3. 3.1 The CUSTOMER shall pay all invoices in full and in cleared
funds in accordance with the payment terms set out in the TMB
quotation.
3.2 Interest at the rate of 8% over Lloyds TSB Bank base rate,
calculated on a daily basis from the date of invoice, shall
be charged on all invoices which remain unpaid after their due
date.
4.4.1 Method of delivery is at the discretion of TMB unless
otherwise specified in writing.
4.2 Delivery of the goods shall be to a location agreed between
the parties
5. 5.1 Title to the goods shall not pass to the CUSTOMER until
TMB has received payment in full (in cash or cleared funds)
for the goods and all other sums which are or which become due
to TMB from the CUSTOMER under other existing CONTRACTS.

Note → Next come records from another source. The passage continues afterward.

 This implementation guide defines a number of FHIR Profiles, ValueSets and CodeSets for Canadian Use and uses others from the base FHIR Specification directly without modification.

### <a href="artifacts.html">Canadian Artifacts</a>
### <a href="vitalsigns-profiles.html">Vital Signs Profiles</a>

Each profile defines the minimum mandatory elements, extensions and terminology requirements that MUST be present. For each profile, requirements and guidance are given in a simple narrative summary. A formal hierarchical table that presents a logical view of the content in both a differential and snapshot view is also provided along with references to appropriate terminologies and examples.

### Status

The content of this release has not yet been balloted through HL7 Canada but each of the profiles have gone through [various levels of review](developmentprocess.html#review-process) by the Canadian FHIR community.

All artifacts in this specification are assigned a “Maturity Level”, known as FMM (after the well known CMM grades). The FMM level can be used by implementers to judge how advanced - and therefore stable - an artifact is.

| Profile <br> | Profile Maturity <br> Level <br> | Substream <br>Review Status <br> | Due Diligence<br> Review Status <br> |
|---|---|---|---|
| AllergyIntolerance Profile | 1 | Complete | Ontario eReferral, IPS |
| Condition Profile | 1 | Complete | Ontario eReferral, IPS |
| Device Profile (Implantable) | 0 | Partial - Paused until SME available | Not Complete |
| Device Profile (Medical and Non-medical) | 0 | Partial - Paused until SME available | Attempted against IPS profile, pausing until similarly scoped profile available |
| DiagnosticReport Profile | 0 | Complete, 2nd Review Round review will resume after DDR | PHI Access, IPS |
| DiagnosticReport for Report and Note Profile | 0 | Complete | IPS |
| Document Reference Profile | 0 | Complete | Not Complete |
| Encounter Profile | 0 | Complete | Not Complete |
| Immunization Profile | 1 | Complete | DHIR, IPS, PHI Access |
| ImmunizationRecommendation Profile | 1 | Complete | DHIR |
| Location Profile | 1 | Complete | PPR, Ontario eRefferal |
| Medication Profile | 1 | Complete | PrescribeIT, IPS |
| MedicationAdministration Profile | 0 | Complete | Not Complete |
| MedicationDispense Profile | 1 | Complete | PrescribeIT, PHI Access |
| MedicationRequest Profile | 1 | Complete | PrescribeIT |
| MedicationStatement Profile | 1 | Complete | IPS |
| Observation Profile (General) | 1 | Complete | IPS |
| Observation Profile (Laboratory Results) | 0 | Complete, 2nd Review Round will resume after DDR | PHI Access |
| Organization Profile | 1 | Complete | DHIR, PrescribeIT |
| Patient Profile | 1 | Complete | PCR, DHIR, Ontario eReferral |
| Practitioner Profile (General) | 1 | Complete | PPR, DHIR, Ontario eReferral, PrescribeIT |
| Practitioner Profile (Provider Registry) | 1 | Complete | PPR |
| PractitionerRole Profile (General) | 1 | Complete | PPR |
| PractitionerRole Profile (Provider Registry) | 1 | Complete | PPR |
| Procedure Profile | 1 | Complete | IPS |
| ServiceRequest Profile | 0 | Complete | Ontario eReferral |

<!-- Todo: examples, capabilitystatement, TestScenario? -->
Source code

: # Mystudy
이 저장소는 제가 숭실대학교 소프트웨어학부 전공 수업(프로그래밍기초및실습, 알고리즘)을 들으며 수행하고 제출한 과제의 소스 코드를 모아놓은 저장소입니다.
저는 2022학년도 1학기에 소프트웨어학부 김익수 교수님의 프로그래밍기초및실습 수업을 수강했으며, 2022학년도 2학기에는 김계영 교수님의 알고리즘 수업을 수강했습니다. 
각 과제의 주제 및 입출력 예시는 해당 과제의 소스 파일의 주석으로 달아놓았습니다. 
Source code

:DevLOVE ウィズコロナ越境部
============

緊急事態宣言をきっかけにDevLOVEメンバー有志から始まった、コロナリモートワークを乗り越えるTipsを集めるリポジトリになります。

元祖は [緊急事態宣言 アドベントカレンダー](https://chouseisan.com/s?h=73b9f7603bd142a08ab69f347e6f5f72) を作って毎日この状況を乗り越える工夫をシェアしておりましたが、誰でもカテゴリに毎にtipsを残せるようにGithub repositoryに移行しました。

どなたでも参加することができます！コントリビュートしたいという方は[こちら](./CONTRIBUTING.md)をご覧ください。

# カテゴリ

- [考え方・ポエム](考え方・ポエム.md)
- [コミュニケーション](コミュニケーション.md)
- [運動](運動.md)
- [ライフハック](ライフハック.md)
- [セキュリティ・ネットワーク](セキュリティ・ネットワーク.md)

5.2 Risk in the goods shall pass to the CUSTOMER immediately
on delivery to the CUSTOMER.
5.3 Until title to the goods passes to the CUSTOMER, the CUSTOMER
shall:
5.3.1 hold the goods at its own cost on a fiduciary basis as
TMB's bailee.
5.3.2 keep the goods safe and insured against all risks for
their full price from the date of delivery.

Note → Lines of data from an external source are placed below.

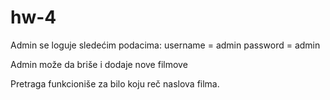 # hw-4

Admin se loguje sledećim podacima:
username = admin
password = admin

Admin može da briše i dodaje nove filmove

Pretraga funkcioniše za bilo koju reč naslova filma.
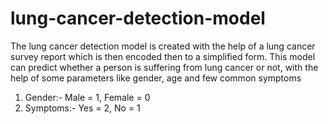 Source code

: # lung-cancer-detection-model
The lung cancer detection model is created with the help of a lung cancer survey report which is then encoded then to a simplified form. This model can predict whether a person is suffering from lung cancer or not, with the help of some parameters like gender, age and few common symptoms
1. Gender:- Male = 1, Female = 0
2. Symptoms:- Yes = 2, No = 1
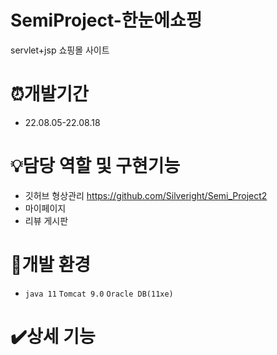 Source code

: # SemiProject-한눈에쇼핑

servlet+jsp 쇼핑몰 사이트

# ⏰개발기간

* 22.08.05-22.08.18

# 💡담당 역할 및 구현기능

* 깃허브 형상관리 https://github.com/Silveright/Semi_Project2
* 마이페이지
* 리뷰 게시판

# 🧰개발 환경

* `java 11` `Tomcat 9.0` `Oracle DB(11xe)`

# ✔️상세 기능
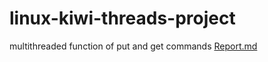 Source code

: # linux-kiwi-threads-project
multithreaded function of put and get commands
[Report.md](https://github.com/KLamaniakou/linux-kiwi-threads-project/files/13538757/Report.md)
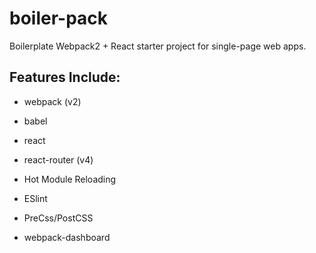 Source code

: # boiler-pack
Boilerplate Webpack2 + React starter project for single-page web apps.

## Features Include:
* webpack (v2)
* babel
* react
* react-router (v4)

* Hot Module Reloading
* ESlint
* PreCss/PostCSS
* webpack-dashboard
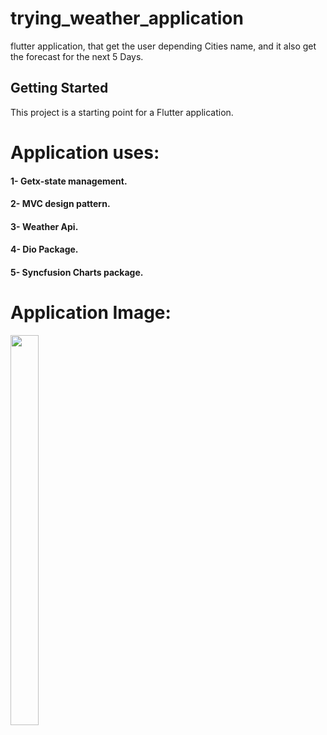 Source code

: # trying_weather_application
flutter application, that get the user depending Cities name, and it also get the forecast for the next 5 Days.

## Getting Started

This project is a starting point for a Flutter application.

# Application uses:
#### 1- Getx-state management.
#### 2- MVC design pattern.
#### 3- Weather Api.
#### 4- Dio Package.
#### 5- Syncfusion Charts package.


# Application Image:

<img src= "https://github.com/user-attachments/assets/6bfc177f-dbdd-4716-b94e-8a9005528574" width="30%" height="40%" />

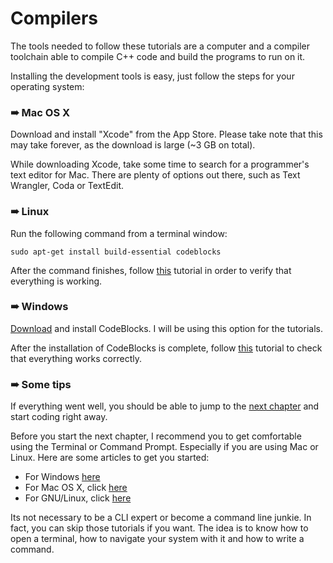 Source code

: # Compilers

The tools needed to follow these tutorials are a computer and a compiler toolchain able to compile C++ code and build the programs to run on it.

Installing the development tools is easy, just follow the steps for your operating system:

### ➠ Mac OS X

Download and install "Xcode" from the App Store. Please take note that this may take forever, as the download is large (~3 GB on total).

While downloading Xcode, take some time to search for a programmer's text editor for Mac. There are plenty of options out there, such as Text Wrangler, Coda or TextEdit.



### ➠  Linux

Run the following command from a terminal window:

    sudo apt-get install build-essential codeblocks
    
After the command finishes, follow [this](http://www.cplusplus.com/doc/tutorial/introduction/codeblocks/) tutorial in order to verify that everything is working.

### ➠  Windows

[Download](http://sourceforge.net/projects/codeblocks/files/Binaries/13.12/Windows/codeblocks-13.12mingw-setup-TDM-GCC-481.exe) and install CodeBlocks. I will be using this option for the tutorials.

After the installation of CodeBlocks is complete, follow [this](http://www.cplusplus.com/doc/tutorial/introduction/devcpp/) tutorial to check that everything works correctly.

### ➠  Some tips

If everything went well, you should be able to jump to the [next chapter](3.2.md) and start coding right away.

Before you start the next chapter, I recommend you to get comfortable using the Terminal or Command Prompt. Especially if you are using Mac or Linux. Here are some articles to get you started:

- For Windows [here](https://www.youtube.com/watch?v=kboexp3QiUg)
- For Mac OS X, click [here](http://mac.appstorm.net/how-to/utilities-how-to/how-to-use-terminal-the-basics/)
- For GNU/Linux, click [here](https://www.youtube.com/watch?v=Uabfu_RJLyg)

Its not necessary to be a CLI expert or become a command line junkie. In fact, you can skip those tutorials if you want. The idea is to know how to open a terminal, how to navigate your system with it and how to write a command.


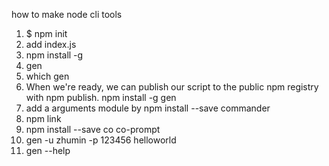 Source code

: how to make node cli tools 

1. $ npm init
2. add   index.js
3. npm install -g
4. gen 
5. which gen 
6. When we're ready, we can publish our script to the public npm registry with npm publish.
	npm install -g gen 
7. add a arguments module by  npm install --save commander
8. npm link
9. npm install --save co co-prompt
10. gen -u zhumin -p 123456  helloworld
11. gen --help  
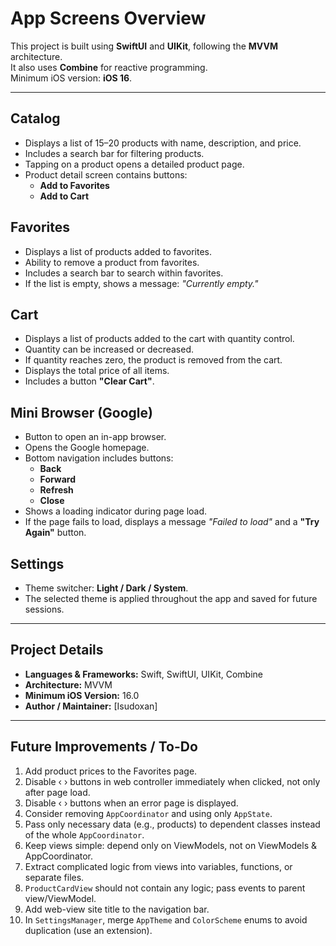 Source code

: # App Screens Overview

This project is built using **SwiftUI** and **UIKit**, following the **MVVM** architecture.  
It also uses **Combine** for reactive programming.  
Minimum iOS version: **iOS 16**.

---

## Catalog
- Displays a list of 15–20 products with name, description, and price.
- Includes a search bar for filtering products.
- Tapping on a product opens a detailed product page.
- Product detail screen contains buttons:
  - **Add to Favorites**
  - **Add to Cart**

## Favorites
- Displays a list of products added to favorites.
- Ability to remove a product from favorites.
- Includes a search bar to search within favorites.
- If the list is empty, shows a message: *"Currently empty."*

## Cart
- Displays a list of products added to the cart with quantity control.
- Quantity can be increased or decreased.
- If quantity reaches zero, the product is removed from the cart.
- Displays the total price of all items.
- Includes a button **"Clear Cart"**.

## Mini Browser (Google)
- Button to open an in-app browser.
- Opens the Google homepage.
- Bottom navigation includes buttons:
  - **Back**
  - **Forward**
  - **Refresh**
  - **Close**
- Shows a loading indicator during page load.
- If the page fails to load, displays a message *"Failed to load"* and a **"Try Again"** button.

## Settings
- Theme switcher: **Light / Dark / System**.
- The selected theme is applied throughout the app and saved for future sessions.

---

## Project Details
- **Languages & Frameworks:** Swift, SwiftUI, UIKit, Combine  
- **Architecture:** MVVM  
- **Minimum iOS Version:** 16.0  
- **Author / Maintainer:** [Isudoxan]

---

## Future Improvements / To-Do
1. Add product prices to the Favorites page.  
2. Disable ‹ › buttons in web controller immediately when clicked, not only after page load.  
3. Disable ‹ › buttons when an error page is displayed.  
4. Consider removing `AppCoordinator` and using only `AppState`.  
5. Pass only necessary data (e.g., products) to dependent classes instead of the whole `AppCoordinator`.  
6. Keep views simple: depend only on ViewModels, not on ViewModels & AppCoordinator.  
7. Extract complicated logic from views into variables, functions, or separate files.  
8. `ProductCardView` should not contain any logic; pass events to parent view/ViewModel.  
9. Add web-view site title to the navigation bar.  
10. In `SettingsManager`, merge `AppTheme` and `ColorScheme` enums to avoid duplication (use an extension).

5.4 In the event of non-payment TMB may (in addition to any
other rights or remedy) require the CUSTOMER to deliver up the
goods and, if the CUSTOMER fails to do so promptly, enter any
land or buildings where the goods are located and repossess
and sell the goods.
6. All goods and services sold and supplied by TMB are subject
to the following conditions:
6.1 The CUSTOMER warrants that it has all the necessary rights,
consents, authority and licences to enter into the CONTRACT.
6.2 Ownership of all INTELLECTUAL PROPERTY RIGHTS relating to
a design, drawing, manufacture or specification developed by
TMB are the property of TMB. The CUSTOMER acknowledges that
where INTELLECTUAL PROPERTY RIGHTS are created and/or developed
by and/or on behalf of TMB during and/or in connection with
the manufacturing process ("FOREGROUND IP"), TMB shall
own and be entitled to use that FOREGROUND IP as it so wishes,
including to manufacture and supply goods to third party customers.
For the purposes of this clause 6 "INTELLECTUAL PROPERTY
RIGHTS" means all patents, copyrights and related rights,
design rights, rights in designs, trade marks, service marks,
trade secrets, know-how, database rights and other rights in
the nature of intellectual property rights (whether registered
or unregistered) and all applications for the same, anywhere
in the world.
6.3 The CUSTOMER shall (and the CUSTOMER will procure that its
assignees, licensees and successors in title shall) indemnify
TMB against all actions, claims, proceedings, liabilities, costs,
expenses, damages and losses whatsoever (including any direct,
indirect and/or consequential losses, loss of profit, loss of
reputation and all interest, penalties and legal and other professional
costs and expenses) suffered and/or incurred by TMB in connection
with any claim made against TMB for actual or alleged infringement
(including but not limited to the defence of such alleged infringement)
of a third party's INTELLECTUAL PROPERTY RIGHTS in connection
with and/or relating to the manufacture of the goods by and/or
on behalf of TMB in accordance with any design, drawing, information
or specification requested or supplied by the CUSTOMER, including
their sale and/or supply to the CUSTOMER and/or their use and/or
exploitation by the CUSTOMER and/or any third party. This clause
6.3 shall survive termination of the CONTRACT.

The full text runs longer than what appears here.